START DATA RECORDS

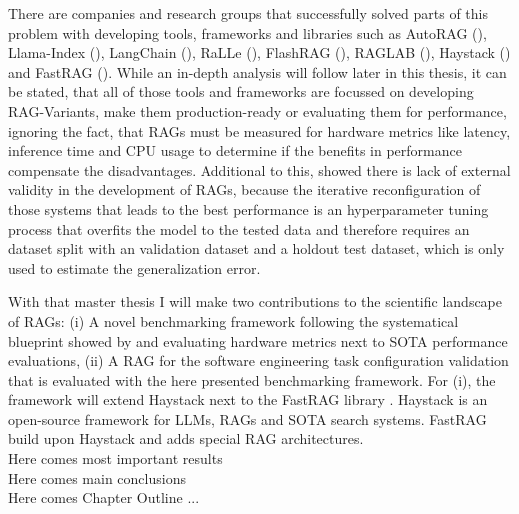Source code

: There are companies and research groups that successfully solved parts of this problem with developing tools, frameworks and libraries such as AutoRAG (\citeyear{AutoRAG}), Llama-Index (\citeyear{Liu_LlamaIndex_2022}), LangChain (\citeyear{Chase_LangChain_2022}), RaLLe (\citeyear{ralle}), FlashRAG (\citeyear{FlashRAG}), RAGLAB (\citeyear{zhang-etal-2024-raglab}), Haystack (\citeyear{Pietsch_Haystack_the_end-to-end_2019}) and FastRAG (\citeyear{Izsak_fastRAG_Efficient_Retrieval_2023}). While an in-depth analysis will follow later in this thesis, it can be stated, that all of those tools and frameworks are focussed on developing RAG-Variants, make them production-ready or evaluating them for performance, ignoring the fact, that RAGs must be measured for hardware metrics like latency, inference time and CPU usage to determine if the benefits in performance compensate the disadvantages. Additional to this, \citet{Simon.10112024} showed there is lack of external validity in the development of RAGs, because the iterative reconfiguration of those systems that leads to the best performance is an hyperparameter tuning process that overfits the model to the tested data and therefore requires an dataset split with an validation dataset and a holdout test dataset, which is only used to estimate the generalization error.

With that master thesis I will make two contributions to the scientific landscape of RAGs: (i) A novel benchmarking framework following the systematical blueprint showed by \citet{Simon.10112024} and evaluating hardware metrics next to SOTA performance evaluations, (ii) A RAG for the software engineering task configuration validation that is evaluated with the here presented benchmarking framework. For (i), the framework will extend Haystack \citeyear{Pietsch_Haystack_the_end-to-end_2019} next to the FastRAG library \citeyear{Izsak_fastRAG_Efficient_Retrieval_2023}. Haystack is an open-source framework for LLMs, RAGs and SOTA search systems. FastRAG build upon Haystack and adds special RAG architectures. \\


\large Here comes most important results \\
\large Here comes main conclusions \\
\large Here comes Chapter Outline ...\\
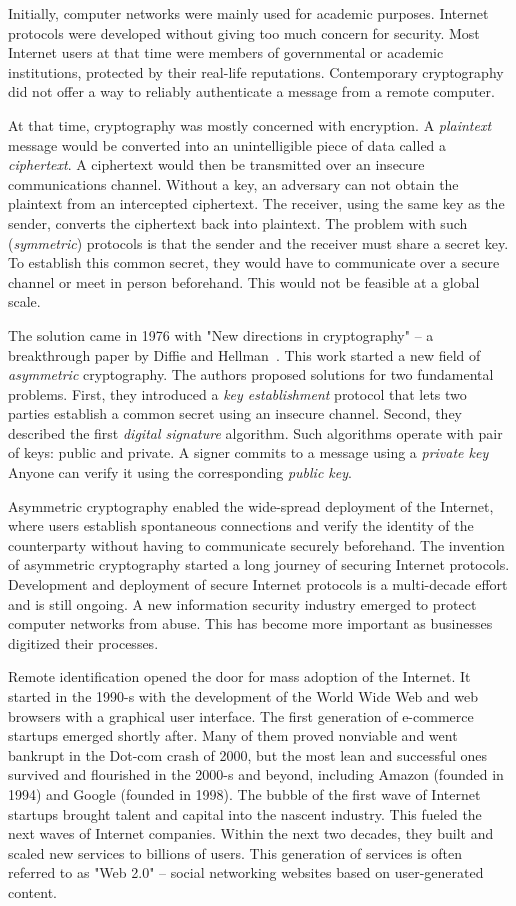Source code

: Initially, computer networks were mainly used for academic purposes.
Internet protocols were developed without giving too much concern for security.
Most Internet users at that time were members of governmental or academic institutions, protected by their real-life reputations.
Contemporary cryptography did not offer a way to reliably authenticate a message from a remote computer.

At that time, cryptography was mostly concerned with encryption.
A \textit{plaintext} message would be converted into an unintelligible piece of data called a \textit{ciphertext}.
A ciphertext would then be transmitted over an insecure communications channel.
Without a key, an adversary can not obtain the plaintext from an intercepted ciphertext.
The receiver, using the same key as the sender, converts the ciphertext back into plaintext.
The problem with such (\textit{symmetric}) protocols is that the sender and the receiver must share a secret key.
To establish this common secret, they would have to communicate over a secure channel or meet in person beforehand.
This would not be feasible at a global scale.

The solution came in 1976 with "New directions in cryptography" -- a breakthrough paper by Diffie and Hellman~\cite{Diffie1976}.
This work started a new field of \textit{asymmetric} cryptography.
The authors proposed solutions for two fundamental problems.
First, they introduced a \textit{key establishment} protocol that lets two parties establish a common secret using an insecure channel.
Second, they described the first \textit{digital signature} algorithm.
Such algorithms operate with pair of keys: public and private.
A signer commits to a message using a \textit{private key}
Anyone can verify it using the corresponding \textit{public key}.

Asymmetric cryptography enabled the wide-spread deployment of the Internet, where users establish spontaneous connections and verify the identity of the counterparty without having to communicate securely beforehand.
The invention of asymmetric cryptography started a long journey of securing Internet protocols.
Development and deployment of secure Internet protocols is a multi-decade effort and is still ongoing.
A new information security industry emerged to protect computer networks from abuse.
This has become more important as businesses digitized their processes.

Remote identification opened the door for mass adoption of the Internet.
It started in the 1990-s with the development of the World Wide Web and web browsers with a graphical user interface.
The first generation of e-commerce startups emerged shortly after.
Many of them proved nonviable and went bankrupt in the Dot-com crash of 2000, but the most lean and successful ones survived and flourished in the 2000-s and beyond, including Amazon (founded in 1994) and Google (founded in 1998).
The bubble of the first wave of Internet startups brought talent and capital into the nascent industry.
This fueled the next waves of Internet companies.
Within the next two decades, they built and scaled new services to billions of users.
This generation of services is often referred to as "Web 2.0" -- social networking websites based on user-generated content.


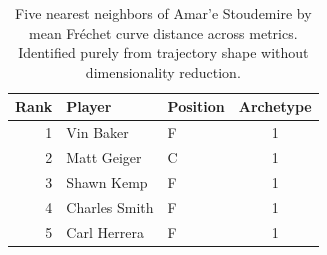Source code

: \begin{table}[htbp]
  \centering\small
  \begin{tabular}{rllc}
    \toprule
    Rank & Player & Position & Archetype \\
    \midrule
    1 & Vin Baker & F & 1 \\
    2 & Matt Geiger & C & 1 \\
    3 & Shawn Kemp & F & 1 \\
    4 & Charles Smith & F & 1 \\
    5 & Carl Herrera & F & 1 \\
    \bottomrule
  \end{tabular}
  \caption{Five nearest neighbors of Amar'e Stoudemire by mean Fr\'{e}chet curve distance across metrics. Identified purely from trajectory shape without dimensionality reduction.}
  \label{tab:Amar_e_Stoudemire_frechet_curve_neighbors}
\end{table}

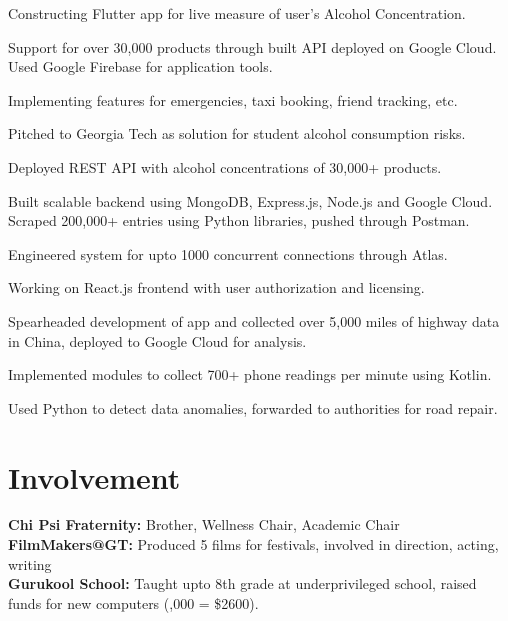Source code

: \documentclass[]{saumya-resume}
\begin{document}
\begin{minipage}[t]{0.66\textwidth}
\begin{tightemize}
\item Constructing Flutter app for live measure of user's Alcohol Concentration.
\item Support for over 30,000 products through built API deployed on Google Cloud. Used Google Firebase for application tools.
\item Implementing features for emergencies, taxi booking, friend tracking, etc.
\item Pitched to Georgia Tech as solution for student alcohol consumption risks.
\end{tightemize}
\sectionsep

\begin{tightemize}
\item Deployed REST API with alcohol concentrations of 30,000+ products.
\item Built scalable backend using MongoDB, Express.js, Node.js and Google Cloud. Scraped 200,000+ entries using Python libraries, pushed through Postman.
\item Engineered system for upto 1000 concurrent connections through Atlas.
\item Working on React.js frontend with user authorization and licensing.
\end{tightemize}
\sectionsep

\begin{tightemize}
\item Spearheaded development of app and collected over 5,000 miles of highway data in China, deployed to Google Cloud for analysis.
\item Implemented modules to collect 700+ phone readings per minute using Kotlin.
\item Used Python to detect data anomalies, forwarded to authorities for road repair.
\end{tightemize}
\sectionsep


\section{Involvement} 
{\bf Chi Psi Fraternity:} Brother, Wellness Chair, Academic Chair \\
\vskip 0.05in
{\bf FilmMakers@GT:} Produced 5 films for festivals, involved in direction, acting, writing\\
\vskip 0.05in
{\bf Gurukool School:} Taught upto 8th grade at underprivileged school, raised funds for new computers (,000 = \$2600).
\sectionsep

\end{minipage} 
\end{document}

END DATA RECORDS

* [DIRECTIONS]:
Find the word "important" in the entries. Copy each line that holds it.

* [ANSWER SPACE]:
\large Here comes most important results \\
This has become more important as businesses digitized their processes.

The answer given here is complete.